First off, a bit of explanation of white balance. To digital cameras, the white balance setting defines the color of white. For example, if you take a photo inside indoor lighting, it may look orange or green because of the color of the light source. To compensate for this, you can set your camera's white balance settings. This can be done by using presets such as "tungsten", "cloudy", "fluorescent", etc., but you can also have it set automatically to a reference white or grey color (a purely neutral grey). (See your camera manual for details.)
Note that it can be hard to see these color differences ourselves because our eyes do such a great job of compensating automatically.
Why would you want to set white balance when you can adjust it on the computer? As mentioned, let's say that your photos come out orange, which you could fix to some extent in the photo editor. The problem is that the colors saved in your JPEG format file are limited, and by changing the white balance, you're limited in the color values in the data file. If you had a RAW file, you pretty much can ignore this when you take the photo, and there's no penalty in making the white balance adjustment when you process it later on the computer. But, most people still use JPEG most of the time. So, my advice is to try to get the photo as ideal as reasonable from the start, and you can always tweak it later in a photo editor -- but the closer you get it right in the first place, the better the result in the end. (Or you may save yourself time by not having to edit later.)
You can use a "grey card" from a camera store, hold it in the light, and use that for the camera's reference. However, that can be inconvenient, and might only capture part of the light that is in a scene. There is a pricy line of lens caps that you can get that diffuse the light greatly, giving a white-ish image to the camera that it can use for balancing. As always, there is a cheaper knockoff version, which you can find on Ebay.
It seemed almost too good to be true, but unlike the others, the Ebay caps are cheap enough that it's easy to justify a purchase.
Well, my Ebay cap works in that it does change the balance, making whites more white, but I am not sure that it is calibrated or accurate. Using a grey card, I get a warmer look that I prefer. Using the cap, it seems to not only be a bit cooler, but adds a touch of green. In other words, my grey card might choose 2700K G2, but the cap chooses 2600K G3. However, the difference is very subtle.

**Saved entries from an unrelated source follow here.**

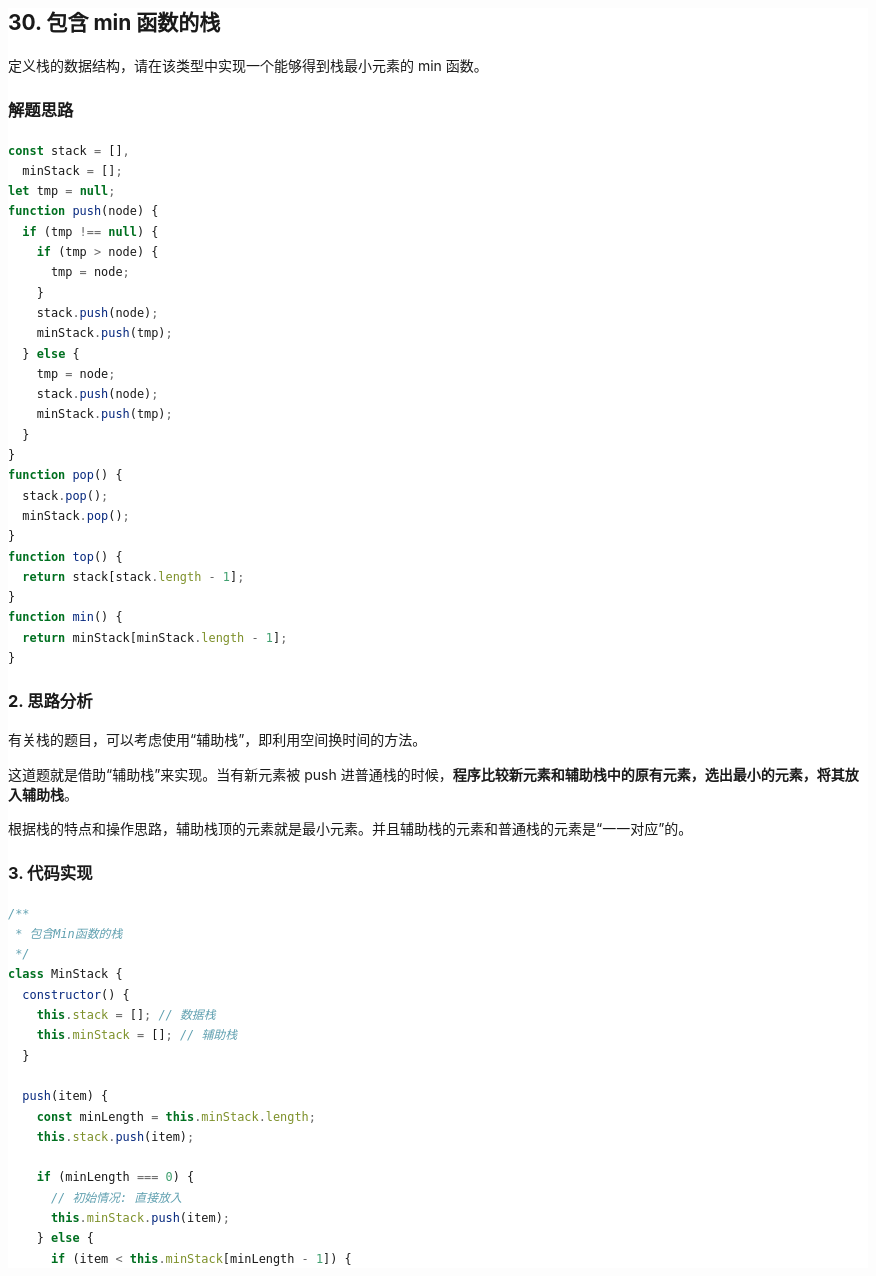 

## 30. 包含 min 函数的栈

定义栈的数据结构，请在该类型中实现一个能够得到栈最小元素的 min 函数。

### 解题思路

```js
const stack = [],
  minStack = [];
let tmp = null;
function push(node) {
  if (tmp !== null) {
    if (tmp > node) {
      tmp = node;
    }
    stack.push(node);
    minStack.push(tmp);
  } else {
    tmp = node;
    stack.push(node);
    minStack.push(tmp);
  }
}
function pop() {
  stack.pop();
  minStack.pop();
}
function top() {
  return stack[stack.length - 1];
}
function min() {
  return minStack[minStack.length - 1];
}
```

### 2. 思路分析

有关栈的题目，可以考虑使用“辅助栈”，即利用空间换时间的方法。

这道题就是借助“辅助栈”来实现。当有新元素被 push 进普通栈的时候，**程序比较新元素和辅助栈中的原有元素，选出最小的元素，将其放入辅助栈**。

根据栈的特点和操作思路，辅助栈顶的元素就是最小元素。并且辅助栈的元素和普通栈的元素是“一一对应”的。

### 3. 代码实现

```js
/**
 * 包含Min函数的栈
 */
class MinStack {
  constructor() {
    this.stack = []; // 数据栈
    this.minStack = []; // 辅助栈
  }

  push(item) {
    const minLength = this.minStack.length;
    this.stack.push(item);

    if (minLength === 0) {
      // 初始情况: 直接放入
      this.minStack.push(item);
    } else {
      if (item < this.minStack[minLength - 1]) {
```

Which is more correct? Hard to say. I'd like to think that my grey card is. However, there's not a single correct answer. It more or less comes down to personal preference.
Where the card and cap really differ is shooting into mixed light. When you have a mix of light sources, the result can be a bit hairy. I think the cap has a big advantage over the card in this situation, as it's going to be hard to hold a card such that it properly reflects the mix of light in the same mix that you'll be taking the photo.
On a more disturbing note, I get pretty much the same results using a semi-transparent folder. Being flat, that might be easier to carry around. If the results are good enough, that would also save yet even more money too. Just make sure that you're getting the results you want, and calibrate it against a reference, if possible.
I look forward to seeing someone compare this against the more expensive offerings.
For another take, see this link: http://l7foto.com/2007/05/31/white-balancing-lens-cap-review/.
I borrowed an Expodisc, which is a much more expensive solution. However, in a quick, informal comparison, I felt that it gave better results than with the cheap cap, at least with the color. If money were no object, I'd say go with an Expodisc.